Il s’agit, pour la part des devis correspondant au montant des salaires et des charges sociales des ouvriers, des techniciens et des artistes, d’un détournement du financement de la production du film, qui est délocalisé au profit d’une entreprise de production belge.
À cet effet, nous avons adressé un courrier le 9 avril 2018 à Mme la Présidente du CNC, lui demandant de nous faire un réponse écrite à notre demande de prendre une disposition réglementaire précisant :
Que le producteur délégué français doit engager et salarier lui-même dans le cadre de la législation sociale française, les ouvriers, les techniciens et les artistes concourant à la réalisation des films d’initiative française, dès lors que le film ne fait pas l’objet d’une coproduction franco-belge agréée par les autorités belges ;
Que, dans le cadre des accords de coproductions bilatéraux agréés par les autorités belges, les emplois des ouvriers, des techniciens et des artistes résidents français soient proportionnels au montant de la partie française de l’investissement.
Notre Syndicat n’acceptera pas que des producteurs délégués français puissent recourir à cette pratique illégale de - marchandage - qui a pour effet d’exclure les ouvriers, les techniciens et les artistes résidents français de la Production de certains des films qu’ils produisent.
LE SNTPCT EST VIGILANT ET MÈNE SANS RELÂCHE L’ACTION
POUR DÉFENDRE NOS INTÉRÊTS, POUR DÉFENDRE NOS EMPLOIS
SOYONS DE PLUS EN PLUS NOMBREUX À ÊTRE MEMBRES DU SYNDICAT
C’EST NOTRE INTÉRÊT À TOUS.
À suivre…
Paris, le 16 avril 2018
Ci-après, pour plus de détails, copie de la lettre que nous avons adressée à Mme la Présidente du CNC le 9 avril 2018 :
Paris,
le 9 avril 2018
Madame la Présidente,
La réforme de l’agrément qui a été conduite sous votre autorité, devait avoir pour objet - en particulier -, de relocaliser en qualité de salariés des entreprises de production déléguée françaises, les emplois des ouvriers, des techniciens et des artistes.
Vous vous êtes félicitée du texte de la réforme qui est intervenu.
Vous soulignez qu’une large consultation a été menée par le CNC avec l’ensemble des Organisations professionnelles.

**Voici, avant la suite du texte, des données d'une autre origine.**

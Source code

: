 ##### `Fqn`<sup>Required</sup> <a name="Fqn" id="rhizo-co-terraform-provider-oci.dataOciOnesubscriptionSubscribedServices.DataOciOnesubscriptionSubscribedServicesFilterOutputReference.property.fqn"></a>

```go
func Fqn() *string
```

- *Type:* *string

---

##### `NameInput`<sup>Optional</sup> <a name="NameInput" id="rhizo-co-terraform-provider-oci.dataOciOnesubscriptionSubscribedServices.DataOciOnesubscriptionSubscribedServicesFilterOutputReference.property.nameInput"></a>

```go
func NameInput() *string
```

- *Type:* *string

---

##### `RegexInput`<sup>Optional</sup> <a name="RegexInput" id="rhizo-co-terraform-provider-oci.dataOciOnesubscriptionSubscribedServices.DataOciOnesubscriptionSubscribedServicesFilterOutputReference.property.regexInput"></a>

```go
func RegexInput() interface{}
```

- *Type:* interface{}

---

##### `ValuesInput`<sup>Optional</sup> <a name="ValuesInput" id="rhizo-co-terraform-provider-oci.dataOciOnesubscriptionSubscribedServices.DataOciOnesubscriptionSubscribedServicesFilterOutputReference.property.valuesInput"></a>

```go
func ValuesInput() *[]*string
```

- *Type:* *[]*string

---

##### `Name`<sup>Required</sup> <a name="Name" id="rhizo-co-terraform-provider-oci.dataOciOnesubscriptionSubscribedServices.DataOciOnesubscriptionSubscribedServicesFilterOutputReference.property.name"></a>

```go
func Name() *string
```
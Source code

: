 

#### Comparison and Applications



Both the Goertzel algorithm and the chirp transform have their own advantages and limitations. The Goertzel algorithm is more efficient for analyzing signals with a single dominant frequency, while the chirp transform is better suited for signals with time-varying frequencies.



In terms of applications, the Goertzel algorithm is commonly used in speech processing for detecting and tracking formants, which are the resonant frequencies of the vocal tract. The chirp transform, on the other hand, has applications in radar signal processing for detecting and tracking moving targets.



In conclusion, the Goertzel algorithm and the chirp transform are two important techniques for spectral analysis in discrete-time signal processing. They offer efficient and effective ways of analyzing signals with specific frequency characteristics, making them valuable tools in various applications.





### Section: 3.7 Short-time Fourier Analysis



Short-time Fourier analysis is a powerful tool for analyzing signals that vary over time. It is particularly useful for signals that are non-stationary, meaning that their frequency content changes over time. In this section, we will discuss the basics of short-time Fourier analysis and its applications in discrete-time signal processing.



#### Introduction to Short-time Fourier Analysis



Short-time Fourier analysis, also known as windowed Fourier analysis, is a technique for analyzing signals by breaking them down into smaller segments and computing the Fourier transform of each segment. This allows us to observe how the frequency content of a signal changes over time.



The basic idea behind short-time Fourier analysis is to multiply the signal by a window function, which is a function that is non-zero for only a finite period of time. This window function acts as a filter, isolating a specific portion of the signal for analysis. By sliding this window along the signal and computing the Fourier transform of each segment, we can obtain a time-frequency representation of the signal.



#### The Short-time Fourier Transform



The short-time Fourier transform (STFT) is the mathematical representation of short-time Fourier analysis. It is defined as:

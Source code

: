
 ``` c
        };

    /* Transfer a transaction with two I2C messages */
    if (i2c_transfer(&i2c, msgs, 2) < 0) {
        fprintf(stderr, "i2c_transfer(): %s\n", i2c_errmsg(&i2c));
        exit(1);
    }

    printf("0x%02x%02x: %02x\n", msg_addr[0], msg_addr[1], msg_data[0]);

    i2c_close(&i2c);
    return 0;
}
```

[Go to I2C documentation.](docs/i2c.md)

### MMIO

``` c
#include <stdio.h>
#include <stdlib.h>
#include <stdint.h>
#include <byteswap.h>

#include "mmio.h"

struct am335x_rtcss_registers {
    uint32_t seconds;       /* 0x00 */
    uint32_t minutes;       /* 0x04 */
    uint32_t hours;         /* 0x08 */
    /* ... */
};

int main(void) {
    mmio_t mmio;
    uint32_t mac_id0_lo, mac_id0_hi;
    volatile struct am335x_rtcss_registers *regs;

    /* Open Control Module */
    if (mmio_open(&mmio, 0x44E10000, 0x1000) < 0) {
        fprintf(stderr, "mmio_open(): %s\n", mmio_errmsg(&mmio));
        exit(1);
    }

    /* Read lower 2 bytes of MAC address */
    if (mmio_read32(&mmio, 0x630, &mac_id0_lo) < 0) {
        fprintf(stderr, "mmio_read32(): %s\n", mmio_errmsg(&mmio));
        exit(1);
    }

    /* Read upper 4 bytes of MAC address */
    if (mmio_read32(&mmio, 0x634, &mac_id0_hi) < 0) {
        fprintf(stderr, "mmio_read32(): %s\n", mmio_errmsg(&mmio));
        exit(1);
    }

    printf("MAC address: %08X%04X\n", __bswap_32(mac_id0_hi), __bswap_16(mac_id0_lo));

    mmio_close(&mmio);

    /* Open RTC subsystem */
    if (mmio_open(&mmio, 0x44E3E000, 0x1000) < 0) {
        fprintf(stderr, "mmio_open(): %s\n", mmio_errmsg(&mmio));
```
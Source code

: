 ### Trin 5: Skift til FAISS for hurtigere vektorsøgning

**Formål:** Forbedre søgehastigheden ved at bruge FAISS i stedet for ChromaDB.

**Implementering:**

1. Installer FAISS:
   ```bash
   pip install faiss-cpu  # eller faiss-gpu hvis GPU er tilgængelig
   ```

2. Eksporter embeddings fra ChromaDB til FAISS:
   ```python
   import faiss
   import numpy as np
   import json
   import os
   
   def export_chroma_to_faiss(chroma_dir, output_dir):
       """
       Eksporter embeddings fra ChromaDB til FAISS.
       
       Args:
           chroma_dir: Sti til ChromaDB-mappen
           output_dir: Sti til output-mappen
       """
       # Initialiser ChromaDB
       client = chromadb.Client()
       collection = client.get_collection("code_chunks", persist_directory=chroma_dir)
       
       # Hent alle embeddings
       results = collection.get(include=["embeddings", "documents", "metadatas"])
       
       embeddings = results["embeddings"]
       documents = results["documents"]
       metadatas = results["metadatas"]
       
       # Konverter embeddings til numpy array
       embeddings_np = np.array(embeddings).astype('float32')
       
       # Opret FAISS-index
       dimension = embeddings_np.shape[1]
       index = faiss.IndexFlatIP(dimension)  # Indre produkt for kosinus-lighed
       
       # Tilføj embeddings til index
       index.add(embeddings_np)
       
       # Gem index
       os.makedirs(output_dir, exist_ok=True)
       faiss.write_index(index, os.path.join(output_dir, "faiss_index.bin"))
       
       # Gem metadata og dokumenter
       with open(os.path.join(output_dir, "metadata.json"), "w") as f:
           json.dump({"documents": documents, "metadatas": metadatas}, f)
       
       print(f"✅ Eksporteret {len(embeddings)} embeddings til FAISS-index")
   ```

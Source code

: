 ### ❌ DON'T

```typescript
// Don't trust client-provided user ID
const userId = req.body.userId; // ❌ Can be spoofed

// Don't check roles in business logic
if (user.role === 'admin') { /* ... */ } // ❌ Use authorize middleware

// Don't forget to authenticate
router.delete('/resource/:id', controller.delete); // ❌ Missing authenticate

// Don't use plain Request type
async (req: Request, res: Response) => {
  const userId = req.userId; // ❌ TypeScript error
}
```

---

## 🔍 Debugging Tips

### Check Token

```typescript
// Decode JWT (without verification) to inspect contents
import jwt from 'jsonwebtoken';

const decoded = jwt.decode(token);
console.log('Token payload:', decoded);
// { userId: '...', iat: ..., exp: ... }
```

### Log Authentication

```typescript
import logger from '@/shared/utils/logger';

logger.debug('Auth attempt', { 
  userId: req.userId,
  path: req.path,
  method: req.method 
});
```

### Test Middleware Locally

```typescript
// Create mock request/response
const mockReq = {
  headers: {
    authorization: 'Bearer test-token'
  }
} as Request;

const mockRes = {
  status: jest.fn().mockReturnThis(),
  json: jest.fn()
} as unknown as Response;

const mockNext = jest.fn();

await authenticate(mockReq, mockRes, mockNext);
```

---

Cependant, dans le cadre de ces consultations, parmi les nombreuses propositions que nous avons déposées par écrit, aucunes n’ont été prises en compte, en particulier celles concernant la question relative aux coproductions internationales bilatérales, et notamment celles avec la Belgique.
Un certain nombre de films d’initiative française sont présentés à l’agrément et agréés comme des « coproductions », en dehors de l’Accord de coproduction bilatéral alors qu’il s’agit de fausses coproductions où, parfois, l’apport minimal du pseudo-coproducteur belge est inférieur à 10 %. Ces films, de ce fait ne sont pas agréés par les autorités belges, et l’apport belge est considéré comme une contribution financière étrangère aux dépenses de la production du film et à l’apport du producteur délégué.
Ainsi, le CNC considère que les Producteurs délégués français peuvent produire leurs films en dehors du cadre réglementaire de l’accord de coproduction bilatéral - coproduction qui sont non assujetties aux dispositions réglementaires fixées par les Accords de coproduction bilatéraux ou à l’accord de coproduction européenne.
De ce fait, ces films ne peuvent bénéficier de la nationalité franco-belge, n’étant pas agréés par la Belgique, siège de l’entreprise de productions belge, intervenant dans le financement du film.
Dans le cadre de ces « coproductions », l’on constate que l’apport du « copro-ducteur belge » est constitué principalement par le seul montant financier que représentent les tax-shelters que leur accordera l’État belge en fonction des dépenses salariales de techniciens et d’artistes, juridiquement déclarés salariés dans le cadre du droit social belge.
Il s’agit d’un détournement de l’esprit et de la lettre de l’Accord de coproduction bilatéral qui conduit à exclure les techniciens et les artistes résidents français de la production de ces films, qui est ainsi agréé par le CNC.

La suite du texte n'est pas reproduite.